Spesifikasi teknologi

Ketika datang ke prosesor, Xbox Series X sedikit lebih kuat daripada PlayStation 5. Meskipun perbedaannya tidak mungkin memiliki dampak besar pada pengalaman bermain game.

Prosesor Xbox baru, juga dikenal sebagai CPU. Dapat naik ke kecepatan jam sedikit lebih cepat pada 3,8 Gigahertz dibandingkan dengan 3,5 Gigahertz PS5. Tapi itu hanya angka-angka, jadi masih harus dilihat bagaimana hasilnya dalam kinerja.

Ketika datang ke grafis, Microsoft tampaknya memiliki sedikit keuntungan – pada awalnya.

Unit pemrosesan grafik, umumnya dikenal sebagai GPU, membuat grafik game. Secara umum, semakin banyak kekuatan pemrosesan yang dimiliki GPU konsol, semakin baik sebuah game akan terlihat. Xbox memiliki 1,7 teraflops lebih banyak, sebuah unit pengukur kecepatan komputasi, pada GPU-nya daripada PlayStation.

Tetapi sebelum kita menghapus Sony. Perlu dicatat bahwa PlayStation memiliki beberapa perbedaan dalam arsitektur GPU-nya yang mungkin diterjemahkan ke dalam kinerja grafis yang lebih baik. Daripada yang pertama kali muncul.

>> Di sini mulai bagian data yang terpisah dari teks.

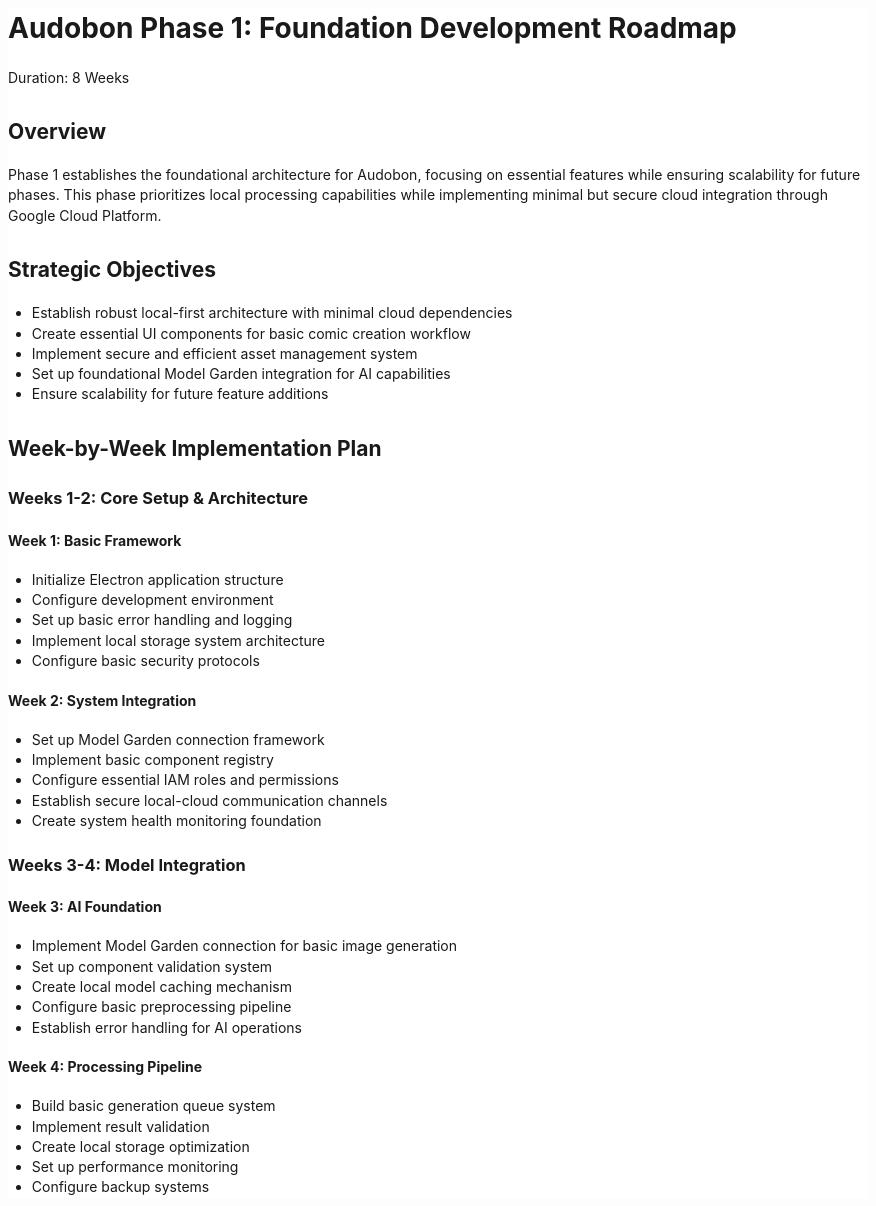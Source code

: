 # Audobon Phase 1: Foundation Development Roadmap
Duration: 8 Weeks

## Overview
Phase 1 establishes the foundational architecture for Audobon, focusing on essential features while ensuring scalability for future phases. This phase prioritizes local processing capabilities while implementing minimal but secure cloud integration through Google Cloud Platform.

## Strategic Objectives
- Establish robust local-first architecture with minimal cloud dependencies
- Create essential UI components for basic comic creation workflow
- Implement secure and efficient asset management system
- Set up foundational Model Garden integration for AI capabilities
- Ensure scalability for future feature additions

## Week-by-Week Implementation Plan

### Weeks 1-2: Core Setup & Architecture

#### Week 1: Basic Framework
- Initialize Electron application structure
- Configure development environment
- Set up basic error handling and logging
- Implement local storage system architecture
- Configure basic security protocols

#### Week 2: System Integration
- Set up Model Garden connection framework
- Implement basic component registry
- Configure essential IAM roles and permissions
- Establish secure local-cloud communication channels
- Create system health monitoring foundation

### Weeks 3-4: Model Integration

#### Week 3: AI Foundation
- Implement Model Garden connection for basic image generation
- Set up component validation system
- Create local model caching mechanism
- Configure basic preprocessing pipeline
- Establish error handling for AI operations

#### Week 4: Processing Pipeline
- Build basic generation queue system
- Implement result validation
- Create local storage optimization
- Set up performance monitoring
- Configure backup systems
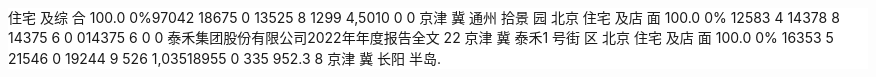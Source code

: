 住宅
及综
合
100.0
0%97042
18675
0
13525
8
1299
4,5010
0
0
京津
冀
通州
拾景
园
北京
住宅
及店
面
100.0
0%
12583
4
14378
8
14375
6
0
014375
6
0
0
泰禾集团股份有限公司2022年年度报告全文
22
京津
冀
泰禾1
号街
区
北京
住宅
及店
面
100.0
0%
16353
5
21546
0
19244
9
526
1,03518955
0
335
952.3
8
京津
冀
长阳
半岛.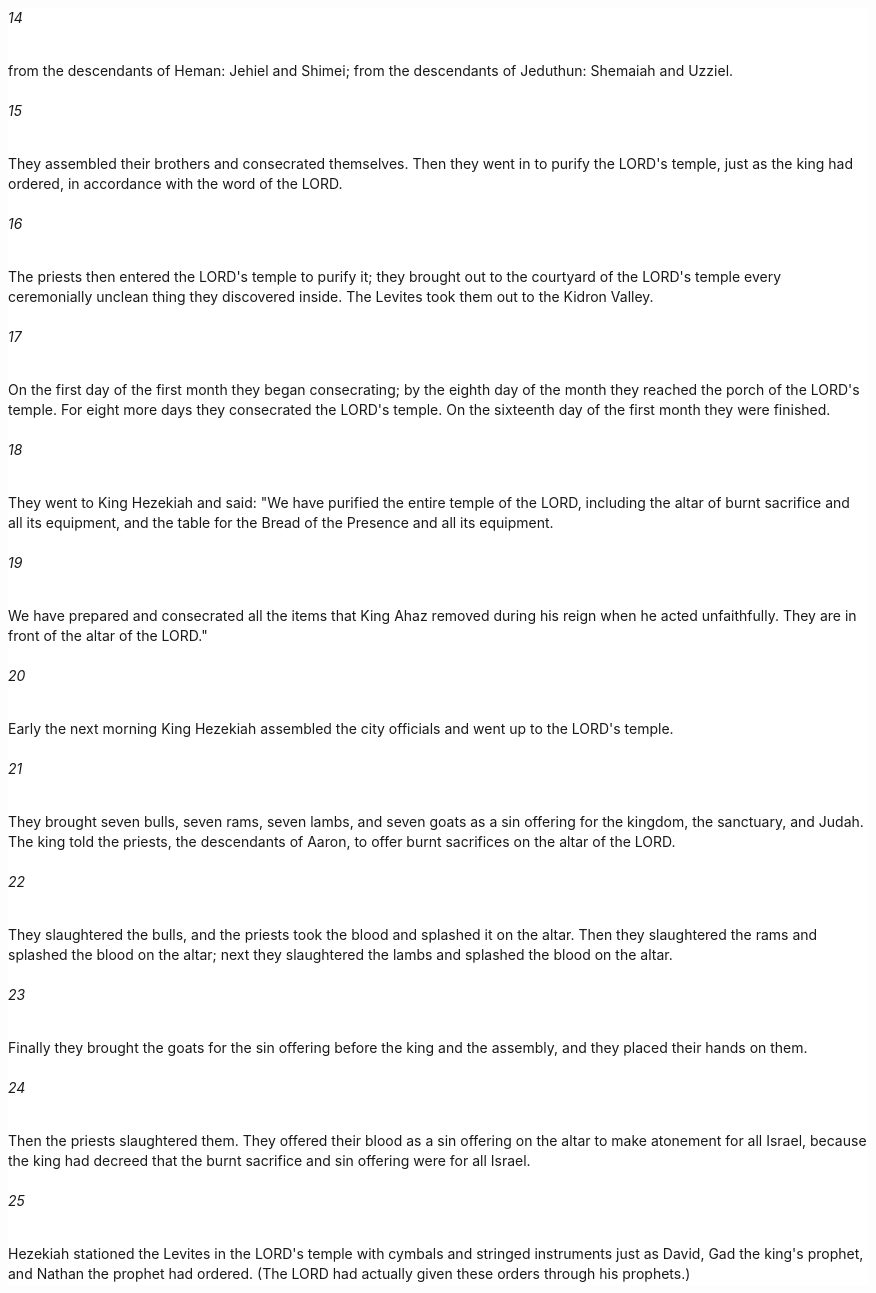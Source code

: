 ###### 14 
from the descendants of Heman: Jehiel and Shimei; from the descendants of Jeduthun: Shemaiah and Uzziel. 

###### 15 
They assembled their brothers and consecrated themselves. Then they went in to purify the LORD's temple, just as the king had ordered, in accordance with the word of the LORD. 

###### 16 
The priests then entered the LORD's temple to purify it; they brought out to the courtyard of the LORD's temple every ceremonially unclean thing they discovered inside. The Levites took them out to the Kidron Valley. 

###### 17 
On the first day of the first month they began consecrating; by the eighth day of the month they reached the porch of the LORD's temple. For eight more days they consecrated the LORD's temple. On the sixteenth day of the first month they were finished. 

###### 18 
They went to King Hezekiah and said: "We have purified the entire temple of the LORD, including the altar of burnt sacrifice and all its equipment, and the table for the Bread of the Presence and all its equipment. 

###### 19 
We have prepared and consecrated all the items that King Ahaz removed during his reign when he acted unfaithfully. They are in front of the altar of the LORD." 

###### 20 
Early the next morning King Hezekiah assembled the city officials and went up to the LORD's temple. 

###### 21 
They brought seven bulls, seven rams, seven lambs, and seven goats as a sin offering for the kingdom, the sanctuary, and Judah. The king told the priests, the descendants of Aaron, to offer burnt sacrifices on the altar of the LORD. 

###### 22 
They slaughtered the bulls, and the priests took the blood and splashed it on the altar. Then they slaughtered the rams and splashed the blood on the altar; next they slaughtered the lambs and splashed the blood on the altar. 

###### 23 
Finally they brought the goats for the sin offering before the king and the assembly, and they placed their hands on them. 

###### 24 
Then the priests slaughtered them. They offered their blood as a sin offering on the altar to make atonement for all Israel, because the king had decreed that the burnt sacrifice and sin offering were for all Israel. 

###### 25 
Hezekiah stationed the Levites in the LORD's temple with cymbals and stringed instruments just as David, Gad the king's prophet, and Nathan the prophet had ordered. (The LORD had actually given these orders through his prophets.)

Jadi kita hanya akan tahu bagaimana semua angka itu memengaruhi pengalaman visual. Ketika kita melihat bagaimana grafik terlihat di berbagai permainan.

Xbox Series X menang di penyimpanan internal. Xbox memiliki 1 terabyte penyimpanan internal dibandingkan PlayStation 825 GB. Gamer mana pun akan memberi tahu Anda bahwa kehabisan penyimpanan di konsol bisa merepotkan. Tetapi kedua pembuat konsol memiliki solusi cloud gaming sekarang. PlayStation Now dan Project xCloud – dan jika lebih banyak pemain mengandalkan cloud. Penyimpanan akan menjadi kurang penting.

Bagaimana PS5 mencoba melawan Xbox Series X

Sony memang memiliki satu keunggulan. PS5 dapat mendorong melalui data pada 5,5 GB per detik. Dibandingkan dengan Xbox Seri X, yang bekerja pada 2,4GB per detik. Itu bisa berarti waktu pemuatan yang sedikit lebih cepat, dan lebih sedikit waktu yang dihabiskan pada layar pemuatan.

Kedua konsol secara merata dicocokkan di tempat lain. Mereka masing-masing memiliki memori 16 GB dan mendukung gaming beresolusi 4K dan 8K. Dan ketika datang ke teknologi mencolok terbaru. Baik Sony dan Microsoft telah bekerja untuk menggabungkan ray-tracing. Teknologi yang membuat cahaya dan bayangan terlihat lebih baik di dalam gim. Dan menawarkan audio 3D untuk suara yang lebih mendalam.

Sementara kedua konsol mendukung game resolusi 8K. Kebanyakan orang tidak memiliki televisi yang kompatibel dengan 8K dan kebanyakan pengembang saat ini tidak mengoptimalkan game untuk resolusi 8K. Sony dan Microsoft membangun konsol ini dengan dukungan 8K untuk merencanakan masa depan.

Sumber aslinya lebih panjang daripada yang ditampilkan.